Data entries:
--------
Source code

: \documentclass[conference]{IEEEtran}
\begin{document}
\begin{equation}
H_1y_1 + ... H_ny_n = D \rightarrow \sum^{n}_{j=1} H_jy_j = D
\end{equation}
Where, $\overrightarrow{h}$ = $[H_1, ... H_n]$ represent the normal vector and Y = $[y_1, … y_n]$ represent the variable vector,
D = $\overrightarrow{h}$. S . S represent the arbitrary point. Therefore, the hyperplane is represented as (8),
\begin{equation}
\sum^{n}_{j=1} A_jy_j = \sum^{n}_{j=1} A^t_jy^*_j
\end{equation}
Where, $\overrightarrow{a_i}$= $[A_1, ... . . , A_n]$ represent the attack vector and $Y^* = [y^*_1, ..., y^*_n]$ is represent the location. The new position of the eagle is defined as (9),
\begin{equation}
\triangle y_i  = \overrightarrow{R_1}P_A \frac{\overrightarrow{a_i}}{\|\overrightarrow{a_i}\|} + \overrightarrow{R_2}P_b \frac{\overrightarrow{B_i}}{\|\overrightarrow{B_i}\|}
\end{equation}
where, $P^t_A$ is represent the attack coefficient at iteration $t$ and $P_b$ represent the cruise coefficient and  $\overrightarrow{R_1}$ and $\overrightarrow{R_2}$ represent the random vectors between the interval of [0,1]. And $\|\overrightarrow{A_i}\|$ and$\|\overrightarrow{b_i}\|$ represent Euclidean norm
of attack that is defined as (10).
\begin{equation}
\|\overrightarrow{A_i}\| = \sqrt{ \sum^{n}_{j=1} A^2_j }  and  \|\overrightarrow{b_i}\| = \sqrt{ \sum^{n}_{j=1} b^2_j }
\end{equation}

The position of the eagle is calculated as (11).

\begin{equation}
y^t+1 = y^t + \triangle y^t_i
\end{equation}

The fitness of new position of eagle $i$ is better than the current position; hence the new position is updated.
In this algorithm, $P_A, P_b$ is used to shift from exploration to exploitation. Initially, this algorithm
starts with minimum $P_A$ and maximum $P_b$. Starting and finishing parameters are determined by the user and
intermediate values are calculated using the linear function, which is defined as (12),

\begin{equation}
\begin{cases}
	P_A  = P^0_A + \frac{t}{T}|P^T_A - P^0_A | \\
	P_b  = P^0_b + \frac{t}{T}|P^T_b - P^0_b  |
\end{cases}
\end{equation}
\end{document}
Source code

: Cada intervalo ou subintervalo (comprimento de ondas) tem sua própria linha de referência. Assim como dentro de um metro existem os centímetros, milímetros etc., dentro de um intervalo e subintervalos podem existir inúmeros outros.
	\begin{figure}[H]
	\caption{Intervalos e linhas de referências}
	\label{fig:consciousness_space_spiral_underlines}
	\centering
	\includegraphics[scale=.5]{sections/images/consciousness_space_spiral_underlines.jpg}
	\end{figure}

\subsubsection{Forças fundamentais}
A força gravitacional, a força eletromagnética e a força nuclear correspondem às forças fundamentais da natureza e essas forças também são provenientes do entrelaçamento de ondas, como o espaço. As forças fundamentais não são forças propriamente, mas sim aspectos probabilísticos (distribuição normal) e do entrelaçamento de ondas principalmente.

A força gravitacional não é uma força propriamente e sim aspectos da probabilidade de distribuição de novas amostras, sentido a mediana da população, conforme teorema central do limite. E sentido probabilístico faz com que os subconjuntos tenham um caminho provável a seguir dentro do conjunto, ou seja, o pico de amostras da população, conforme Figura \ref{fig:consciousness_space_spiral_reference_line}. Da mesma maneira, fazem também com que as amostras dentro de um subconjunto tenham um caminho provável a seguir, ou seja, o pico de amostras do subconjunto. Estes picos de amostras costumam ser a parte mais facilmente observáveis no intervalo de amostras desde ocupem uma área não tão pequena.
--------
WORK TO COMPLETE:
All records must be transcribed exactly, with none left out.

EXPECTED OUTPUT:
Source code

: \documentclass[conference]{IEEEtran}
\begin{document}
\begin{equation}
H_1y_1 + ... H_ny_n = D \rightarrow \sum^{n}_{j=1} H_jy_j = D
\end{equation}
Where, $\overrightarrow{h}$ = $[H_1, ... H_n]$ represent the normal vector and Y = $[y_1, … y_n]$ represent the variable vector,
D = $\overrightarrow{h}$. S . S represent the arbitrary point. Therefore, the hyperplane is represented as (8),
\begin{equation}
\sum^{n}_{j=1} A_jy_j = \sum^{n}_{j=1} A^t_jy^*_j
\end{equation}
Where, $\overrightarrow{a_i}$= $[A_1, ... . . , A_n]$ represent the attack vector and $Y^* = [y^*_1, ..., y^*_n]$ is represent the location. The new position of the eagle is defined as (9),
\begin{equation}
\triangle y_i  = \overrightarrow{R_1}P_A \frac{\overrightarrow{a_i}}{\|\overrightarrow{a_i}\|} + \overrightarrow{R_2}P_b \frac{\overrightarrow{B_i}}{\|\overrightarrow{B_i}\|}
\end{equation}
where, $P^t_A$ is represent the attack coefficient at iteration $t$ and $P_b$ represent the cruise coefficient and  $\overrightarrow{R_1}$ and $\overrightarrow{R_2}$ represent the random vectors between the interval of [0,1]. And $\|\overrightarrow{A_i}\|$ and$\|\overrightarrow{b_i}\|$ represent Euclidean norm
of attack that is defined as (10).
\begin{equation}
\|\overrightarrow{A_i}\| = \sqrt{ \sum^{n}_{j=1} A^2_j }  and  \|\overrightarrow{b_i}\| = \sqrt{ \sum^{n}_{j=1} b^2_j }
\end{equation}

The position of the eagle is calculated as (11).

\begin{equation}
y^t+1 = y^t + \triangle y^t_i
\end{equation}

The fitness of new position of eagle $i$ is better than the current position; hence the new position is updated.
In this algorithm, $P_A, P_b$ is used to shift from exploration to exploitation. Initially, this algorithm
starts with minimum $P_A$ and maximum $P_b$. Starting and finishing parameters are determined by the user and
intermediate values are calculated using the linear function, which is defined as (12),

\begin{equation}
\begin{cases}
	P_A  = P^0_A + \frac{t}{T}|P^T_A - P^0_A | \\
	P_b  = P^0_b + \frac{t}{T}|P^T_b - P^0_b  |
\end{cases}
\end{equation}
\end{document}
Source code

: Cada intervalo ou subintervalo (comprimento de ondas) tem sua própria linha de referência. Assim como dentro de um metro existem os centímetros, milímetros etc., dentro de um intervalo e subintervalos podem existir inúmeros outros.
	\begin{figure}[H]
	\caption{Intervalos e linhas de referências}
	\label{fig:consciousness_space_spiral_underlines}
	\centering
	\includegraphics[scale=.5]{sections/images/consciousness_space_spiral_underlines.jpg}
	\end{figure}

\subsubsection{Forças fundamentais}
A força gravitacional, a força eletromagnética e a força nuclear correspondem às forças fundamentais da natureza e essas forças também são provenientes do entrelaçamento de ondas, como o espaço. As forças fundamentais não são forças propriamente, mas sim aspectos probabilísticos (distribuição normal) e do entrelaçamento de ondas principalmente.

A força gravitacional não é uma força propriamente e sim aspectos da probabilidade de distribuição de novas amostras, sentido a mediana da população, conforme teorema central do limite. E sentido probabilístico faz com que os subconjuntos tenham um caminho provável a seguir dentro do conjunto, ou seja, o pico de amostras da população, conforme Figura \ref{fig:consciousness_space_spiral_reference_line}. Da mesma maneira, fazem também com que as amostras dentro de um subconjunto tenham um caminho provável a seguir, ou seja, o pico de amostras do subconjunto. Estes picos de amostras costumam ser a parte mais facilmente observáveis no intervalo de amostras desde ocupem uma área não tão pequena.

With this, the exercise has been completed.